Roofing Construction Safety Tips For Business Owners


The safety of your employees and customers rests on your shoulders as the leader of the company. It’s a responsibility you upheld when you decided it was time for an industrial roof replacement. As a well-informed business manager, you knew that a sagging, leaking, molded, or deteriorated roof could pose a severe threat to the workplace. While new commercial roofing is a good investment in safety for the long term, the installation process can be dangerous if not handled adequately.
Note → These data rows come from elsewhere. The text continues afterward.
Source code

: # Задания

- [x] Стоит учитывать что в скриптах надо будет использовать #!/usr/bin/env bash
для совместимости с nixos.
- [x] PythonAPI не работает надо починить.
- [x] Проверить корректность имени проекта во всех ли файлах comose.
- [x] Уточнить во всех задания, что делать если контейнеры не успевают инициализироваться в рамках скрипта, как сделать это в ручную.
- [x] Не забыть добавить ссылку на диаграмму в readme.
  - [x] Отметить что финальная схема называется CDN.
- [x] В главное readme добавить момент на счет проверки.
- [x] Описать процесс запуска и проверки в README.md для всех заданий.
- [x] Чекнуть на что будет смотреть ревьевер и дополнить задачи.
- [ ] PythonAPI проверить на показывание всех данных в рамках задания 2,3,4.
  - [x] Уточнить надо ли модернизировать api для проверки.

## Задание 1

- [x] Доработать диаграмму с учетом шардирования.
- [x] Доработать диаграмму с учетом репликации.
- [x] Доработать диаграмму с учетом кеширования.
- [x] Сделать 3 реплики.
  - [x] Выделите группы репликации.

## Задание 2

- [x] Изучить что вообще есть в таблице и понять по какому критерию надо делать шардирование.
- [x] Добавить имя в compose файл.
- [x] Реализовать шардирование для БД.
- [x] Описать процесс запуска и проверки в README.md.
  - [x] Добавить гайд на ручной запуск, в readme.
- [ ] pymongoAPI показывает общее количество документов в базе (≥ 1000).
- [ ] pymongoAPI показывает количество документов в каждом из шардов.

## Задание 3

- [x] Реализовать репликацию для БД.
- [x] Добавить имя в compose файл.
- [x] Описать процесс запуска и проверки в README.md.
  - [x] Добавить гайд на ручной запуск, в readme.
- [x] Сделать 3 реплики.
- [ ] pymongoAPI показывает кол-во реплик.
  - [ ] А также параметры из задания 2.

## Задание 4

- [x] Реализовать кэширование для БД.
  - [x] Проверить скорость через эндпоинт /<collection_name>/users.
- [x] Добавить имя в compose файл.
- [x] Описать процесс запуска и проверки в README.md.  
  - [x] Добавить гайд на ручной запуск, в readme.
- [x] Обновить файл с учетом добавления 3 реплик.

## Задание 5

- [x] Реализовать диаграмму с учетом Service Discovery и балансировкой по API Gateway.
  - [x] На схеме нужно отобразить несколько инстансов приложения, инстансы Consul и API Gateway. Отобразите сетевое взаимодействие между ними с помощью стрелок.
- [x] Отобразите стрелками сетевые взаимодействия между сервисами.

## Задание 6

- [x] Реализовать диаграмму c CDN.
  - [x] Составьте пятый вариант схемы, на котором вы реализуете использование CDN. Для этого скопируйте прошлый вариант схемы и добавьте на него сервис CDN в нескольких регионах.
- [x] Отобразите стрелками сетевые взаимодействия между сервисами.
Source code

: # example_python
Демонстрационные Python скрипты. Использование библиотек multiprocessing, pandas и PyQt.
As long as you choose to work with a highly competent roofing contractor, you should not have to worry about the dangers of construction. Still, it doesn’t hurt to make certain preparations for your end of the operation. These tips will help keep your business safe and enable a smooth and successful construction operation.

Ask About OSHA

The Occupational Safety and Health Administration is an organization under the U.S. Department of Labor concerned with ensuring safe and healthy working conditions. OSHA’s regulations protect roofing workers from common injuries or illnesses on the job site when followed appropriately. Before signing any contracts, ask your roofing contractor about what kinds of safety protocols they implement for projects of this scale. Don’t hesitate to bring up OSHA and ask whether their employees are trained in OSHA standards for the roofing industry. If so, then you can rest assured that your business is in good hands and that labor accidents are highly unlikely to occur.

Block Off Dangerous Areas

OSHA procedures can help keep the workers on your rooftop safe, but what about your employees and customers? It isn’t uncommon for roofing materials, nails, or tools to fall off the roof. Plus, your roofing laborers will need an unobstructed area in which to park their trucks, organize their equipment, and go up and down from the roof all day long. Consult with your contractor before the first day of construction to create an access plan for their workers. The location should ideally be out of the way of any heavily trafficked sidewalks, roads or parking lots where people will need to come and go for normal business operations. It should then be blocked off with cones and tape, preventing any stray pedestrians from entering the work zone.

Signage & Communication

Of course, there may be no perfect solution to blocking off an area on your premises. You may end up needing to close off an entire section of the parking lot, temporarily redirecting the flow of automobile and foot traffic, or making other such logistical decisions to prevent people from exposure to dangerous equipment and falling debris. Make sure to post highly visible signs informing passers-by of these changes. Inform your customers and employees through any marketing or internal channels you have available, such as social media, websites, email, newsletters, phone calls, etc. Utilize your communications to the fullest to ensure that anyone entering your building has prior knowledge of the construction.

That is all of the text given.